Most casual crypto miners use a conventional motherboard, especially if they have a PC/case/power supply with sufficient PCIe slots for their GPUs. But when you get beyond 2-4 GPUs, you either need a rat’s nest of riser extenders, or maybe (just maybe) a dedicated mining motherboard.

I recently got a new-to-me mining motherboard, and found it painful to find some information and resources I needed. I’m aggregating this information in this post, and it will get updated as I get more relevant experience with the ONDA motherboard in question. If you have any info to share, feel free to comment below and I’ll update. (Last update 2021-03-14)

I’ve mined with an Octominer 8-slot motherboard for 3 years now. In addition to an onboard Celeron 3855U and a single DDR3 SODIMM RAM slot (max of 8GB), it has eight PCIe x16 slots, so you don’t need to use the common x1-to-x16 risers. It’s complicated in that you have to power the motherboard with a number of additional power connectors (in this case, 6-pin PCIe power leads from the power supply). But it sits flat on a custom frame I ordered in 2018, and it doesn’t have much that I don’t need (like lots of drive controllers, extra memory slots, audio, etc). And if you get a custom mining power supply (or breakout board) with only 6-pin connectors, you’re in good shape. 
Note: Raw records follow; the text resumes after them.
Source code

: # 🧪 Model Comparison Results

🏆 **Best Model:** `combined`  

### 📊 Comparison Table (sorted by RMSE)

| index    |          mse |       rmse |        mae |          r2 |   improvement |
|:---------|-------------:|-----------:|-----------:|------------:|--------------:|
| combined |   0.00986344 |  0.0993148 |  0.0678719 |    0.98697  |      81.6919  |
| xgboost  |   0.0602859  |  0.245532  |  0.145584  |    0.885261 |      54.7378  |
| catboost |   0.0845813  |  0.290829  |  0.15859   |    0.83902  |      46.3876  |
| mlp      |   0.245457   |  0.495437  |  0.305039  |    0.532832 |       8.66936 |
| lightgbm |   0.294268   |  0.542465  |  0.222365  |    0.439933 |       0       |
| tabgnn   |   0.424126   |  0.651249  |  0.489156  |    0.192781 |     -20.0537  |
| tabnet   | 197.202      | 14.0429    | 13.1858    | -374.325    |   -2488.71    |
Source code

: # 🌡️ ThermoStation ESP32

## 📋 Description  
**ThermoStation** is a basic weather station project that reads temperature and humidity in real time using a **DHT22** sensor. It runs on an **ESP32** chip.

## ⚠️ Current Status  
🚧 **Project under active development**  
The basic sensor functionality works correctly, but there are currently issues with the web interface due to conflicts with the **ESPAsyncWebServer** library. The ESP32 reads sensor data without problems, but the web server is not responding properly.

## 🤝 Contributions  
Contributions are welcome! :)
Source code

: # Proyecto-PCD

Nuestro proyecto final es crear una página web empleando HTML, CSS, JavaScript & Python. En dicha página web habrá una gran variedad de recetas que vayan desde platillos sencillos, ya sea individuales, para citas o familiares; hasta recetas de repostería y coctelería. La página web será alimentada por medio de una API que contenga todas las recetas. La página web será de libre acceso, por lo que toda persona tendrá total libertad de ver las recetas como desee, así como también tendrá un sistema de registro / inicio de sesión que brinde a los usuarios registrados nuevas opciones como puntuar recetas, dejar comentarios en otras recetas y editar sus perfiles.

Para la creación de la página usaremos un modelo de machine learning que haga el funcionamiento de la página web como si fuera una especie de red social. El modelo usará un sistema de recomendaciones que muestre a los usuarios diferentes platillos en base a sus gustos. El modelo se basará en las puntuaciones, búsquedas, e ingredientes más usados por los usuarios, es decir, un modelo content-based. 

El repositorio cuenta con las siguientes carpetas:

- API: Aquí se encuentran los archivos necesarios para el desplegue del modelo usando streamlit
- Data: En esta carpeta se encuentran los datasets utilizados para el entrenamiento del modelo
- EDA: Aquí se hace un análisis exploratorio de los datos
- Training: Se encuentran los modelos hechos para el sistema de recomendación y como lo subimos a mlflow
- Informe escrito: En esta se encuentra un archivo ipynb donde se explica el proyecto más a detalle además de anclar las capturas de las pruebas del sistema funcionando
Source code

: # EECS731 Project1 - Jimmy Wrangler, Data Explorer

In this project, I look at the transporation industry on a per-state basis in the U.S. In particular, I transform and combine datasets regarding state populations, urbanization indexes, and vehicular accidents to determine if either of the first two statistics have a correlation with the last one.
Octominer has discontinued their 8-slot boards, and the boards may not support the latest GPUs on the market (much like the Ethos mining distro I used on it until this past week). I couldn’t get the board to boot with an AMD 5500XT GPU (Amazon, eBay) in the first slot, for example. So it’s chugging along with eight Sapphire Nitro+ RX580 8GB cards (Amazon, eBay), seven of which have been chugging for almost three years now.

While they still make custom boards, the only ways to get their products are either to find the rare used item on a marketplace, or to buy the one integrated rig they currently sell in quantities less than 10 (their x12 rig with everything but the GPUs, which runs almost $1,000 shipped to the US). 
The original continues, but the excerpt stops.